> [What needs to be done]: Determine the number of lines in the data that contain "spades". Answer with that number only.

(Plain-text document sources)
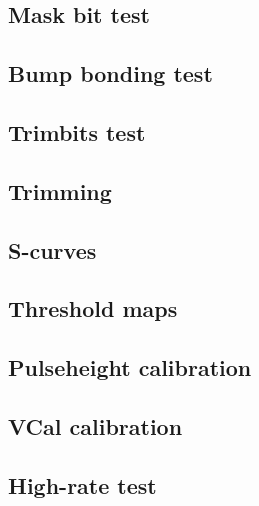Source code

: \subsection{Mask bit test}
\label{ss:masktest}

\subsection{Bump bonding test}
\label{ss:bbtest}

\subsection{Trimbits test}
\label{ss:trimbits}

\subsection{Trimming}
\label{ss:trimming}

\subsection{S-curves}
\label{ss:scurves}

\subsection{Threshold maps}
\label{ss:thrmaps}


\subsection{Pulseheight calibration}
\label{ss:phcalibration}

\subsection{VCal calibration}
\label{ss:vcalcal}

\subsection{High-rate test}
\label{ss:hrmaps}


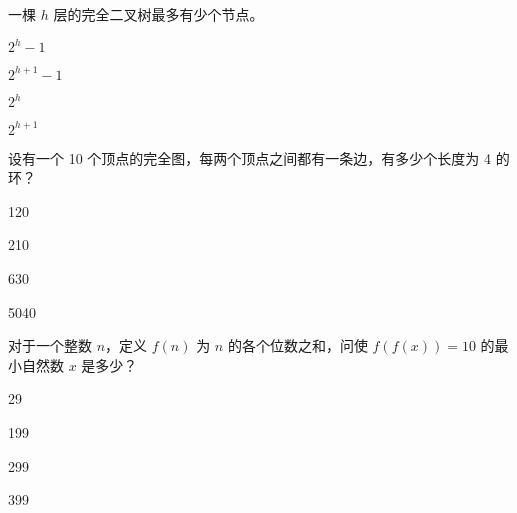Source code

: \documentclass{exam-zh}
\begin{document}
\begin{solution}

\end{solution}

\begin{question}
    一棵 $h$ 层的完全二叉树最多有少个节点。\paren[A]
    \begin{choices}
        \item $2^{h}-1$
        \item $2^{h+1} - 1$
        \item $2^h$
        \item $2^{h+1}$
    \end{choices}
\end{question}

\begin{solution}
    
\end{solution}



\begin{question}
    设有一个 10 个顶点的完全图，每两个顶点之间都有一条边，有多少个长度为 4 的环？\paren[C]

\begin{choices}
    \item 120
    \item 210
    \item 630
    \item 5040
\end{choices}
\end{question}


\begin{solution}

\end{solution}


\begin{question}
    对于一个整数 $n$，定义 $f(n)$ 为 $n$ 的各个位数之和，问使 $f(f(x))=10$ 的最小自然数 $x$ 是多少？\paren[B]

\begin{choices}
    \item 29
    \item 199
    \item 299
    \item 399
\end{choices}
\end{question}

\begin{solution}
    
\end{solution}
\end{document}
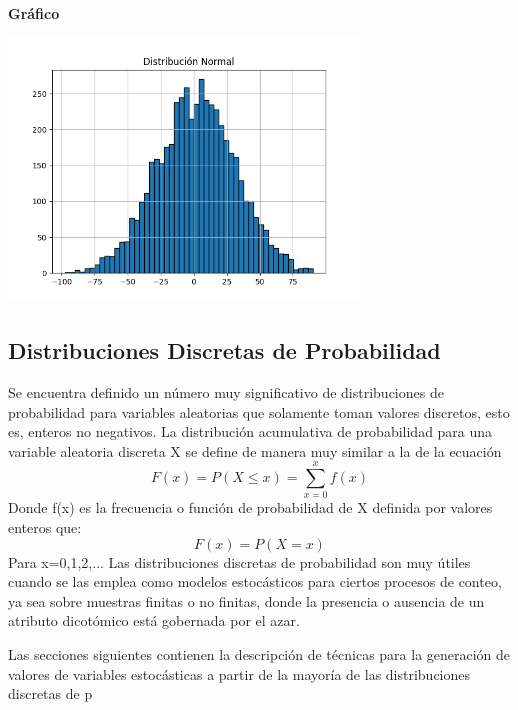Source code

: \documentclass[11pt]{article}
\begin{document}
\noindent\textbf{Gráfico}\\

\begin{center}
\includegraphics[width=0.7\textwidth]{Images/histograma_normal.png}
\end{center}


\subsection{Distribuciones Discretas de Probabilidad}
Se encuentra definido un número muy significativo de distribuciones de probabilidad para variables aleatorias que solamente toman valores discretos, esto es, enteros no negativos. La distribución acumulativa de probabilidad para una variable aleatoria discreta X se define de manera muy similar a la de la ecuación
\begin{equation}
F(x) = P(X \leq x) = \sum_{x=0}^{x}f(x)
\end{equation}
Donde f(x) es la frecuencia o función de probabilidad de X definida por valores enteros que:
\begin{equation}
F(x) = P(X= x)
\end{equation}
Para x=0,1,2,...
Las distribuciones discretas de probabilidad son muy útiles cuando se las emplea como modelos estocásticos para ciertos procesos de conteo, ya sea sobre muestras finitas o no finitas, donde la presencia o ausencia de un atributo dicotómico está gobernada por el azar.

Las secciones siguientes contienen la descripción de técnicas para la generación de valores de variables estocásticas a partir de la mayoría de las distribuciones discretas de p
\end{document}
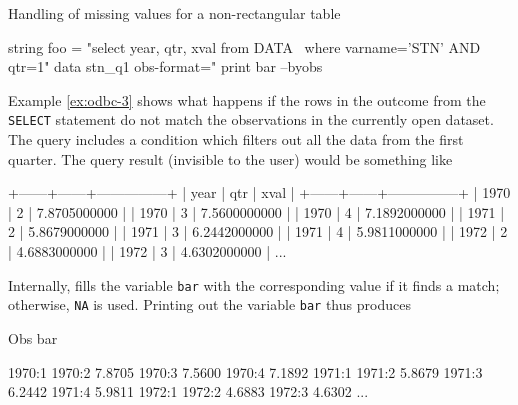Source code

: \begin{script}[htbp]
  \caption{Handling of missing values for a non-rectangular table}
  \label{ex:odbc-3}
\begin{scode}
string foo = "select year, qtr, xval from DATA \
       where varname='STN' AND qtr=1"
data stn_q1 obs-format="%
print bar --byobs
\end{scode}

Example \ref{ex:odbc-3} shows what happens if the rows in
the outcome from the \texttt{SELECT} statement do not match the
observations in the currently open  dataset. The query
includes a condition which filters out all the data from the first
quarter. The query result (invisible to the user) would be something
like
\begin{code}
+------+------+---------------+
| year | qtr  | xval          |
+------+------+---------------+
| 1970 |    2 |  7.8705000000 | 
| 1970 |    3 |  7.5600000000 | 
| 1970 |    4 |  7.1892000000 | 
| 1971 |    2 |  5.8679000000 | 
| 1971 |    3 |  6.2442000000 | 
| 1971 |    4 |  5.9811000000 | 
| 1972 |    2 |  4.6883000000 | 
| 1972 |    3 |  4.6302000000 | 
...
\end{code}
Internally,  fills the variable \texttt{bar} with the
corresponding value if it finds a match; otherwise, \texttt{NA} is
used. Printing out the variable \texttt{bar} thus produces
\begin{code}
     Obs           bar

  1970:1              
  1970:2        7.8705
  1970:3        7.5600
  1970:4        7.1892
  1971:1              
  1971:2        5.8679
  1971:3        6.2442
  1971:4        5.9811
  1972:1              
  1972:2        4.6883
  1972:3        4.6302
...
\end{code}

\end{script}
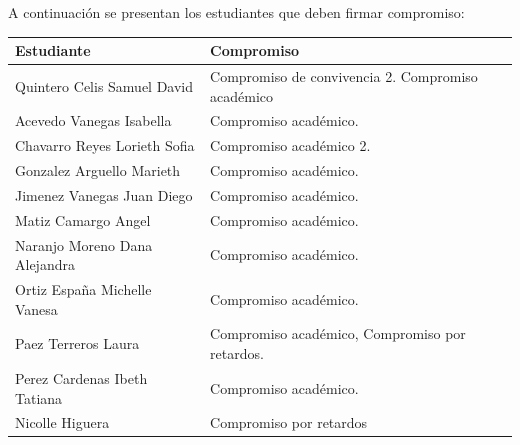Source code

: \documentclass[spanish,11pt,a4paper]{article}
\begin{document}
	\begin{flushleft}
		A continuación se presentan los estudiantes que deben firmar compromiso:\\
	\end{flushleft}
	\vspace{0.5cm}
	\begin{longtable}{|p{6cm}|p{5cm}|}
		\hline
		\textbf{Estudiante} & \textbf{Compromiso} \\
		\hline\hline
		
		
		Quintero Celis Samuel David & Compromiso de convivencia 2.
		Compromiso académico  \\
		\hline
		
		Acevedo Vanegas Isabella & Compromiso académico.  \\
		\hline
		
		Chavarro Reyes Lorieth Sofia & Compromiso académico 2.  \\
		\hline
		
		Gonzalez Arguello Marieth & Compromiso académico.\\
		\hline
		
		Jimenez Vanegas Juan Diego & Compromiso académico.\\
		\hline
		
		Matiz Camargo Angel & Compromiso académico.\\
		\hline
		
		Naranjo Moreno Dana Alejandra & Compromiso académico. \\
		\hline
		
		Ortiz España Michelle Vanesa & Compromiso académico.\\
		\hline
		
		Paez Terreros Laura & Compromiso académico, Compromiso por retardos.\\
		\hline
		
		Perez Cardenas Ibeth Tatiana & Compromiso académico.\\
		\hline
		
		Nicolle Higuera & Compromiso por retardos \\
		\hline
		
		
		
		
		
	\end{longtable}
	
	
\end{document}
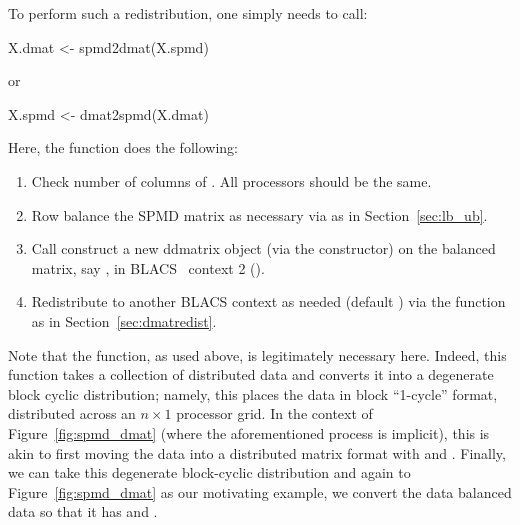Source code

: To perform such a redistribution, one simply needs to call:~
\begin{Code}[title=R Code]
X.dmat <- spmd2dmat(X.spmd)
\end{Code}
or
\begin{Code}[title=R Code]
X.spmd <- dmat2spmd(X.dmat)
\end{Code}
Here, the  function does the following:
\begin{enumerate}
\item Check number of columns of .  All
      processors should be the same.
\item Row balance the SPMD matrix as necessary via  as in Section~\ref{sec:lb_ub}.
\item Call construct a new ddmatrix object (via the  constructor) on the balanced matrix,
      say , in BLACS~ context 2 ().
\item Redistribute  to another BLACS context as needed 
      (default ) via the  function as in Section~\ref{sec:dmatredist}.
\end{enumerate}
Note that the  function, as used above, is legitimately necessary here.  Indeed, this function takes a collection of distributed data and converts it into a degenerate block cyclic distribution; namely, this places the data in block ``1-cycle'' format, distributed across an $n\times 1$ processor grid.  In the context of Figure~\ref{fig:spmd_dmat} (where the aforementioned process is implicit), this is akin to first moving the data into a distributed matrix format with  and .  Finally, we can take this degenerate block-cyclic distribution and again to Figure~\ref{fig:spmd_dmat} as our motivating example, we convert the data balanced data so that it has  and .

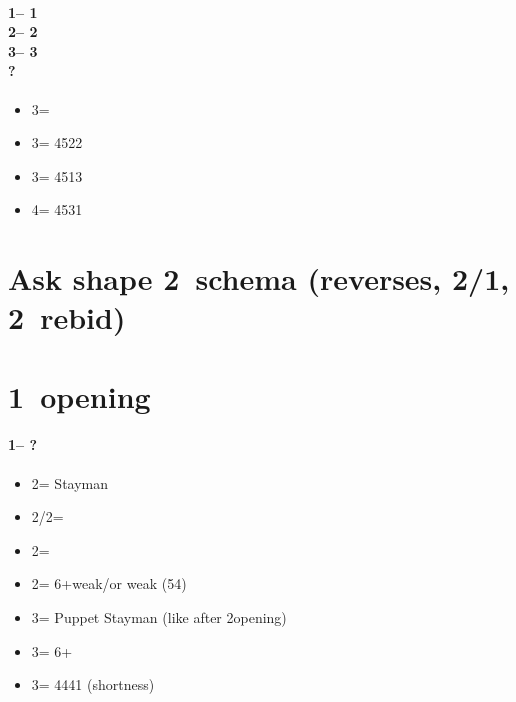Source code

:\documentclass[12pt, a4paper]{report}
\begin{document}
{{{            \subsubsection*{1\hearts -- 1\spades\\
                            2\spades -- 2\nt\\
                            3\clubs -- 3\diams\\
                            ?}
            \begin{itemize}
                \item 3\hearts = \bal
                \item 3\spades = 4522
                \item 3\nt = 4513
                \item 4\clubs = 4531
            \end{itemize}
        }

        \chapter*{\colorbox{Plum!30}{Ask shape 2\ntch\ schema}
                \colorbox{Plum!30}{(reverses, 2/1, 2\ntch\ rebid)}}
         {

        }

    }

    \chapter*{\colorbox{Plum!30}{1\ntch\ opening}}
     {
        \subsubsection*{1\nt -- ?}
        \begin{itemize}
            \item 2\clubs = Stayman
            \item 2\diams/2\hearts = \then \major
            \item 2\spades = \then \clubs
            \item 2\nt = 6+\diams weak/\gf or \minor weak (54)
            \item 3\clubs = Puppet Stayman (like after 2\nt opening) \imp
            \item 3\diams = 6+\diams\ \inv
            \item 3\major = 4441 (\major shortness) \gf \qq
        \end{itemize}

}}
\end{document}
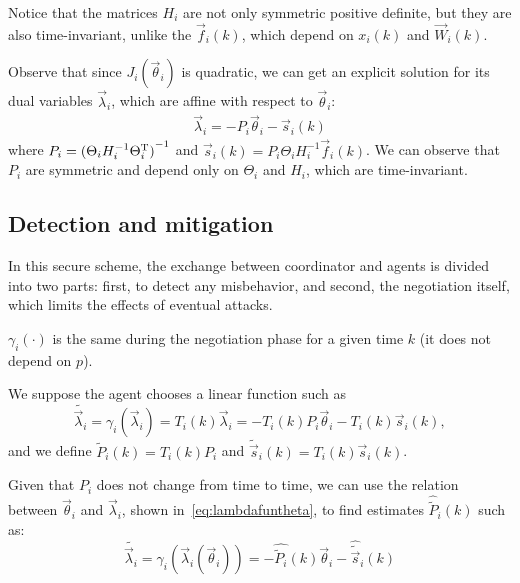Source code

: \documentclass[a4paper, 10 pt, conference]{ieeeconf}  %
\begin{document}
Notice that the matrices $H_{i}$ are not only symmetric positive definite, but they are also \mbox{time-invariant}, unlike the $\vec{f}_{i}(k)$, which depend on $x_{i}(k)$ and $\vec{W}_{i}(k)$.

Observe that since $J_{i}(\vec{\theta}_{i})$ is quadratic, we can get an explicit  solution for its dual variables $\vec{\lambda}_{i}$, which are affine with respect to $\vec{\theta}_{i}$:
\begin{equation}
  \begin{aligned}
    \label{eq:lambdafuntheta}
    \vec{\lambda}_{i}=-P_{i}\vec{\theta}_{i}-\vec{s}_{i}(k)
  \end{aligned}
\end{equation}
where ${P_{i}={(\Theta_{i}H_{i}^{-1}\Theta_{i}^{\mathrm{T}})}^{-1}}$ and ${\vec{s}_{i}(k)=P_{i}\Theta_{i}H_{i}^{-1}\vec{f}_{i}(k)}$.
We can observe that $P_{i}$ are symmetric and depend only on $\Theta_{i}$ and $H_{i}$, which are time-invariant.


\subsection{Detection and mitigation}
In this secure scheme, the exchange between coordinator and agents  is divided into two parts: first, to detect any misbehavior, and second, the negotiation itself, which limits the effects of eventual attacks.


\begin{assumption}
  $\gamma_{i}(\cdot)$ is the same during the negotiation phase for a given time $k$ (it does not depend on $p$).
\end{assumption}

\begin{assumption}
  We suppose the agent chooses a linear function such as
  \begin{equation}
    \label{eq:linear_cheating}
    \tilde{\vec{\lambda}_{i}}=\gamma_{i}(\vec{\lambda}_{i})=T_{i}(k)\vec{\lambda}_{i}
       =-T_{i}(k)P_{i}\vec{\theta}_{i}-T_{i}(k)\vec{s}_{i}(k),
  \end{equation}
and we define $\tilde{P}_{i}(k)=T_{i}(k)P_{i}$ and $\tilde{\vec{s}}_{i}(k)=T_{i}(k)\vec{s}_{i}(k)$.
\end{assumption}


Given that $P_{i}$ does not change from time to time, we can use the relation between $\vec{\theta}_{i}$ and $\vec{\lambda}_{i}$, shown in~\eqref{eq:lambdafuntheta}, to find estimates $\widehat{\tilde{P}}_{i}(k)$ such as:
\begin{equation}
  \label{eq:lambdafuntheta_tilde}
\tilde{\vec{\lambda}_{i}}=\gamma_{i}(\vec{\lambda}_{i}(\vec{\theta}_{i}))=-\widehat{\tilde{P}_{i}}(k)\vec{\theta}_{i}-\widehat{\tilde{\vec{s}}}_{i}(k)
\end{equation}
\end{document}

> [Exercise response]: 4